Deux savants, éminents comme ils le sont tous, ont disparu du côté de Groningue, aux Pays-Bas, où ils étaient les hôtes du vieux comte van Dijkstra. Un Français et un Anglais. Deux limiers, fins comme ils le sont évidemment tous aussi, enquêtent sur les lieux, dans un minuscule hameau de Frise pétrifié par le gel. Les héros sont jeunes et fringants. Il y a du suspense et de l’action, on entend claquer des coups de feu et le flic franchouillard se fait même enfermer dans un cul-de-basse-fosse d’où l’extraira son collègue british. C’est un thriller, quoi.

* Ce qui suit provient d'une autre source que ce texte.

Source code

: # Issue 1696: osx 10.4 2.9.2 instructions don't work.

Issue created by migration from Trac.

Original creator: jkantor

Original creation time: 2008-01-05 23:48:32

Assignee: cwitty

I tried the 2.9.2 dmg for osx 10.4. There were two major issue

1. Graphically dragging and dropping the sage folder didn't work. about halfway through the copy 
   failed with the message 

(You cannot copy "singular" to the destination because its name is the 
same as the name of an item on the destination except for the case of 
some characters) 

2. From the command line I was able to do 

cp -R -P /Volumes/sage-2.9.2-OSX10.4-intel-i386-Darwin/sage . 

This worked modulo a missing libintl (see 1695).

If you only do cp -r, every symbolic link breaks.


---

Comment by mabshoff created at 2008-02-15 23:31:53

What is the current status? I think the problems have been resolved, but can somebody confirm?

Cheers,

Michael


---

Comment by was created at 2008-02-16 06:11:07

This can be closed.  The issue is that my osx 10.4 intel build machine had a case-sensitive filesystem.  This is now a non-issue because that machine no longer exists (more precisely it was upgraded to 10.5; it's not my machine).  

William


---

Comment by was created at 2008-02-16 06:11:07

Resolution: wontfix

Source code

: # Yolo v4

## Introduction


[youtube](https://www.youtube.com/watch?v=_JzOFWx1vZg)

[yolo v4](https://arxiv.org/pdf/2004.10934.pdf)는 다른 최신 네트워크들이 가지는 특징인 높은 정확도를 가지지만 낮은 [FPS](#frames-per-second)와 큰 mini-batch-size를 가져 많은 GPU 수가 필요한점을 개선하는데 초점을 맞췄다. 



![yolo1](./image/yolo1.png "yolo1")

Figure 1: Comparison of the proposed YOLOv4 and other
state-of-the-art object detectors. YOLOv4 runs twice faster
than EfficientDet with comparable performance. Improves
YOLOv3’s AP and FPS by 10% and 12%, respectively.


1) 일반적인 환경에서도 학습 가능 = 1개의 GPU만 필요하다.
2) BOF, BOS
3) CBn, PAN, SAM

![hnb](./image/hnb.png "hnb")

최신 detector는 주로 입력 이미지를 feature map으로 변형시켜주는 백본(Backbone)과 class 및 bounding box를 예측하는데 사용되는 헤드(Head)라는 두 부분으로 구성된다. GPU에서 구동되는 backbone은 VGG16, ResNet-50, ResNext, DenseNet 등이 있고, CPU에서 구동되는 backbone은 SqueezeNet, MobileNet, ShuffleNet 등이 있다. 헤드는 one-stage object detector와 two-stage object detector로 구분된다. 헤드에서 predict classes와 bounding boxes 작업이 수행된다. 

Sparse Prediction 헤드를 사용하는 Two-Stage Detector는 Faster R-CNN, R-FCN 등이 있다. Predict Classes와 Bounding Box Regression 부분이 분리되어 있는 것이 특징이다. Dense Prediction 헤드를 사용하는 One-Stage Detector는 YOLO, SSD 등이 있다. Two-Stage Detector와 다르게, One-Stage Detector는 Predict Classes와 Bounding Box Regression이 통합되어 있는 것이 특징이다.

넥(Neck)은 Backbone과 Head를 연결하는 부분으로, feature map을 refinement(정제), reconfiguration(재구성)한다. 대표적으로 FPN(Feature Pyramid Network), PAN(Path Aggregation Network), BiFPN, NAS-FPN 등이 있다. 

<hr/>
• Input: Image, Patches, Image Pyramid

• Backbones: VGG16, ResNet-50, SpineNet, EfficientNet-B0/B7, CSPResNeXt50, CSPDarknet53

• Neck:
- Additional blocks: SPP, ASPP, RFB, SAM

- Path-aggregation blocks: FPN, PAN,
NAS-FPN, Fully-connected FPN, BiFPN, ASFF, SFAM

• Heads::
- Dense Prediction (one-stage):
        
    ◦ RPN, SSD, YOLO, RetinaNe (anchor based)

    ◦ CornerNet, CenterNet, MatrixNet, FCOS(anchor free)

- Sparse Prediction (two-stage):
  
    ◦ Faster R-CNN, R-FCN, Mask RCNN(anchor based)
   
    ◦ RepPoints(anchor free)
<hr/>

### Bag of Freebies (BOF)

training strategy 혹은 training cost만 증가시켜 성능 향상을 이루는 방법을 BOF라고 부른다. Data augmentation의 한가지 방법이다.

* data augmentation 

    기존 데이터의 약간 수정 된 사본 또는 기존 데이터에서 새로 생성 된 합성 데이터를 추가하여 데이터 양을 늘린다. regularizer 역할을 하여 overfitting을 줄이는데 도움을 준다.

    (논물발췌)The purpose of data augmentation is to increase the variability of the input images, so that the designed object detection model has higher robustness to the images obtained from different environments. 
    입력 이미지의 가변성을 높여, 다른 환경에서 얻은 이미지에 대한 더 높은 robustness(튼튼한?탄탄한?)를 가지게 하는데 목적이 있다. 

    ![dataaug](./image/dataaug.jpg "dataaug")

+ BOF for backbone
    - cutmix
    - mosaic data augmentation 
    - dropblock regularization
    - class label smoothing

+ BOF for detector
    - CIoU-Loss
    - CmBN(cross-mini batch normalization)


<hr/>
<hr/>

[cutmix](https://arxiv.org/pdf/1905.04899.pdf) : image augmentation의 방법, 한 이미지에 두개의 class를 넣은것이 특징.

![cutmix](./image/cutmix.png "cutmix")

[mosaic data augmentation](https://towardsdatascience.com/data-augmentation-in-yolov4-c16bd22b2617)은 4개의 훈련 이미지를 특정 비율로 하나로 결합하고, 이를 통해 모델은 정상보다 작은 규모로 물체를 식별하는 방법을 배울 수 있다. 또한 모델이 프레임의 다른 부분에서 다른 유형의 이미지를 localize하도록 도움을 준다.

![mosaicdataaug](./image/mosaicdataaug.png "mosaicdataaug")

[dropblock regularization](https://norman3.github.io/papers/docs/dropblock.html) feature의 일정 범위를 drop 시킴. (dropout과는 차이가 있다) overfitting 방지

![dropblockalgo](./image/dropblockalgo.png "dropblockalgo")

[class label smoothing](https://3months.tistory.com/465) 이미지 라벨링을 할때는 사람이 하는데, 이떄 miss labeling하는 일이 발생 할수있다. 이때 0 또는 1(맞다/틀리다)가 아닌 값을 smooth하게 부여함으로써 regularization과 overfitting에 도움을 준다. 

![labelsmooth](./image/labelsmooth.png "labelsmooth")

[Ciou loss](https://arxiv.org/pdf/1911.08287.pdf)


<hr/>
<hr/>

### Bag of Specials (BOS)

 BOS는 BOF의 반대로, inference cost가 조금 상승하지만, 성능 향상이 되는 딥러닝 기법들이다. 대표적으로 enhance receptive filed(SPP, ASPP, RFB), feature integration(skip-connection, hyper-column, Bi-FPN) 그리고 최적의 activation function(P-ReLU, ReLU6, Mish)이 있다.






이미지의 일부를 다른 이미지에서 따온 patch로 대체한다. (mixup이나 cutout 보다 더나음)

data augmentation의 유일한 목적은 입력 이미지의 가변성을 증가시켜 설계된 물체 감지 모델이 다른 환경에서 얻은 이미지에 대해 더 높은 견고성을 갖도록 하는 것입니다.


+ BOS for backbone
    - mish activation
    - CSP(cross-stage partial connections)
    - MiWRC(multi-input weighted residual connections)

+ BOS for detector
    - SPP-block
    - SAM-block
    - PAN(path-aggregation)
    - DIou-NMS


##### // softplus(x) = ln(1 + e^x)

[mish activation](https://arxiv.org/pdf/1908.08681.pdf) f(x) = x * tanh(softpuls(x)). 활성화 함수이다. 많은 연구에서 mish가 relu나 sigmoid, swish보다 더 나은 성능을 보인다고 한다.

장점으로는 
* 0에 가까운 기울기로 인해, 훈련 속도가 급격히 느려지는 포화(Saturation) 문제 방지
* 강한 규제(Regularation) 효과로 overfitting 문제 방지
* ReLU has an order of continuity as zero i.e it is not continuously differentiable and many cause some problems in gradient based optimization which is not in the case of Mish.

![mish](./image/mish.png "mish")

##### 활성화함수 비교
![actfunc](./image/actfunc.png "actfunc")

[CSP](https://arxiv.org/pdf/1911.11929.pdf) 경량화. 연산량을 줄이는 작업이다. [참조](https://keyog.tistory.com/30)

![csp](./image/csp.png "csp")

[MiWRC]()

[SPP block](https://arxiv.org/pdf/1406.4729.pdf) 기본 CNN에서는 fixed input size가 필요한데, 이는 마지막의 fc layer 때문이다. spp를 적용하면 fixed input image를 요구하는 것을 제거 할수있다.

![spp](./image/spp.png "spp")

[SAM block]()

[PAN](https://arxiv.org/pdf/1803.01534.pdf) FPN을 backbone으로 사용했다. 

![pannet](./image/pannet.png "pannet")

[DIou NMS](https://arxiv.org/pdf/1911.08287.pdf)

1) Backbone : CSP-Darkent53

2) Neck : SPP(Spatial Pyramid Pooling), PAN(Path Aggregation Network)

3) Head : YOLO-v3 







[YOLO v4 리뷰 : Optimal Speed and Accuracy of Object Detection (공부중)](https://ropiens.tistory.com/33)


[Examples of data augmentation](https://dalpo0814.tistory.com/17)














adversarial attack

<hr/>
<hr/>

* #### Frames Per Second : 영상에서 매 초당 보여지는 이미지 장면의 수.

Un vieux, composé en 1929 et publié pour la première fois en 1933. Je ne l’aurais sûrement jamais lu si, à Liège, je n’avais fait l’emplette d’un volume de la série « Simenon avant Simenon » (chez Omnibus) repéré dans les rayons de la FNAC.

Quel intérêt, demanderez-vous? Ça dépend de strictement de vous. Comme il n’a dépendu que de moi de consacrer deux heures – d’ailleurs agréables, bien au chaud – à la lecture de ce roman populaire signé Georges Sim, Le chateau des Sables rouges. Pierre Assouline n’en dit pas un mot et ce n’est même pas une lacune dans la monumentale biographie qu’il a consacrée à l’auteur. Ce  n’est pas une œuvre majeure, loin de là. Il m’en reste de bien plus importantes à découvrir et, sous cet angle, j’ai peut-être gaspillé un peu de mon temps. Mais ce n’est qu’un point de vue. Il y en a d’autres.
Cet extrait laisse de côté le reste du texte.